Here is a repost from this past April about Fluffy and relatives. I’ve updated it with a few links about the other “Felis” cats (except the Chinese mountain cat, which will be in the eBook).
Fluffy, top center, is surrounded by its closest relatives in the cat family:
- Southern Africa’s black-footed cat, Felis nigripes, top right
- The Chinese mountain cat, F. bieti, bottom right
- A wildcat, bottom center, in this case the European wildcat F. silvestris
- A jungle cat, F. chaus, native to parts of Africa and southern Asia, bottom left
- A sand cat, F. margarita, from the deserts of North Africa or Arabia, relaxing in a sunbeam, top left.
See end of post for photo credits/permissions.
Individual posts with species facts will follow over the next five weeks (excepting Fluffy, of course–there are two eBooks out on our friend already!).
As noted in the second eBook, Fluffy’s own scientific name is either Felis catus or Felis silvestris catus, depending on which expert you consult.
These beauties all have the same first scientific name: Felis.
According to Nyakatura and Bininda-Emonds, that moniker also belongs to the Pallas cat, but they say that this weird little feline from south central Asia doesn’t belong in the domestic cat lineage.
So . . .
What is Felis?
Short answer: Setting aside Pallas cat controversies for the moment, it’s a genus name that happens to be shared by all members of the domestic cat lineage.
Details: It’s important not to get hung up on scientific names, though they can be useful. There are other ways to herd cats.
“Genus” and “lineage,” for example, are actually terms from two completely different approaches that often (but do not always) coincide.
Genus is a way to classify living beings; lineages are all about descent.
As for the word “felis,” it developed from a job description.
Back in Roman times, feles meant any small animal used to control rodents and other domestic pests. Stoats and weasels were the go-to feles for centuries, but when Egypt became a Roman province, some of its domestic cats were employed this way, too.
Cats actually weren’t as good as the weasels and stoats because they weren’t the right shape to pursue a rat or other miscreant into its burrow, but they were friendlier and they didn’t wander off all the time.
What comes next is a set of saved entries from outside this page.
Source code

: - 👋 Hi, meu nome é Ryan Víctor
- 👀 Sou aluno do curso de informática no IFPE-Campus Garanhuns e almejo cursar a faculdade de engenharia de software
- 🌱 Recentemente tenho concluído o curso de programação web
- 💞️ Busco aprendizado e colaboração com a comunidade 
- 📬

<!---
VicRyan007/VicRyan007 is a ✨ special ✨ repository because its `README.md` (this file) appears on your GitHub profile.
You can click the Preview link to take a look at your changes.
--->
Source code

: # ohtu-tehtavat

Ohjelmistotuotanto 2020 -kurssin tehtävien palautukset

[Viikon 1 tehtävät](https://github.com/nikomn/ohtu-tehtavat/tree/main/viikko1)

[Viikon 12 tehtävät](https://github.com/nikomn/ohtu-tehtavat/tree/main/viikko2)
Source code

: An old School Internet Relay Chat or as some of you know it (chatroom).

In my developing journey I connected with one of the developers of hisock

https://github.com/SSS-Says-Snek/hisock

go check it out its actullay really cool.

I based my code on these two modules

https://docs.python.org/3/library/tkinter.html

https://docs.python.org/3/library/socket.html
Their association with Roman, as well as Egyptian, gods also brought prestige to owners.
In his masterwork Naturalis Historia, Pliny the Elder used the Latin form felis for cats. It may have been a popular name for domestic cats by then, but they were also known as cattus.
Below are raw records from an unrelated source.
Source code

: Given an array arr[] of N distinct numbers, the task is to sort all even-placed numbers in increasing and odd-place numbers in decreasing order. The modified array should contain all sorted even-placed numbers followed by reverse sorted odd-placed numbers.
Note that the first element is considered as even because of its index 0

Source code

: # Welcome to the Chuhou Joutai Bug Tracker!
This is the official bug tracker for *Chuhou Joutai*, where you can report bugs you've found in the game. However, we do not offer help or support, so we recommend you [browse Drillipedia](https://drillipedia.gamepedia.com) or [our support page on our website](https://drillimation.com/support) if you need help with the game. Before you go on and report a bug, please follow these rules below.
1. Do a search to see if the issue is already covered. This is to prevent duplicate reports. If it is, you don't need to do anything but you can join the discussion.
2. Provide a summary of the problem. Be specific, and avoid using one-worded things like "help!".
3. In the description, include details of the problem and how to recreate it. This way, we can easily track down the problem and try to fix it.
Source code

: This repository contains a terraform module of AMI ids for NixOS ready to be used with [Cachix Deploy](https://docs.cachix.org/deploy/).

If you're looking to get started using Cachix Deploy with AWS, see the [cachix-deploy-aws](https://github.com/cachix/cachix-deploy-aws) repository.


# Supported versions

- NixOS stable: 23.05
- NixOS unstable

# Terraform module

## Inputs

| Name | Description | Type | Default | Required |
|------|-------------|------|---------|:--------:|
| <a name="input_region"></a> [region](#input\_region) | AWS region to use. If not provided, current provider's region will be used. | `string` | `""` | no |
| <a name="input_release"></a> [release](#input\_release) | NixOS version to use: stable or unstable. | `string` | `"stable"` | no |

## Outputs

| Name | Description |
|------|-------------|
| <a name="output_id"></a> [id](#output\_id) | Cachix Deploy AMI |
Fast-forward through the decline and fall of Rome and Byzantium, as well as much more Western history.
In the 1700s another great naturalist — Sweden’s Carl Linnaeus — invented the now familiar binomial scientific naming system of “Genus” followed by “species” while cataloguing all life on Earth for his great work, Systema Naturae.
Linnaeus used both old Roman words for the house cat, dropping one of the t’s for some undoubtedly good reason: Felis catus.
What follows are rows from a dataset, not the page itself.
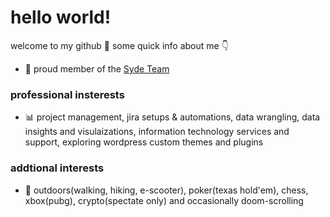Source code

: # hello world!
welcome to my github 👋 some quick info about me 👇
-   🏢 proud member of the [Syde Team](https://syde.com)
### professional insterests
-   📊 project management, jira setups & automations, data wrangling, data insights and visulaizations, information technology services and support, exploring wordpress custom themes and plugins
### addtional interests
-   🎨 outdoors(walking, hiking, e-scooter), poker(texas hold'em), chess, xbox(pubg), crypto(spectate only) and occasionally doom-scrolling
All cats were now Felis and their species names varied. Lions were Felis leo, lynxes were Felis lynx, and so forth.
It worked well for the scientific needs of the day. But down through the centuries, species and subspecies names got rather complicated (don’t worry, we don’t need to get into those).
Some researchers recognized the need for more genera (the plural of “genus”), too, since cats were widespread and very different from one another.
The cheetah obviously needed its own genus and so eventually became Acinonyx — full name Acinonyx jubatus.
For the rest, it came down to who could roar (Panthera, i.e., the big cats, like Panthera leo and Panthera tigris [tiger]) and who purred (Felis — basically, every cat except the cheetah and big cats). (Pocock)
This three-tier system worked throughout the 20th century, even after issues with the roaring/purring definition came up.
But as the 21st century approached, better genetics research tools became available, along with much greater computing capabilities for data processing and statistical analysis.
As a result, more accurate distinctions have drawn between various groups of related cats. Today, as many as 18 genera are recognized. (Kitchener et al.)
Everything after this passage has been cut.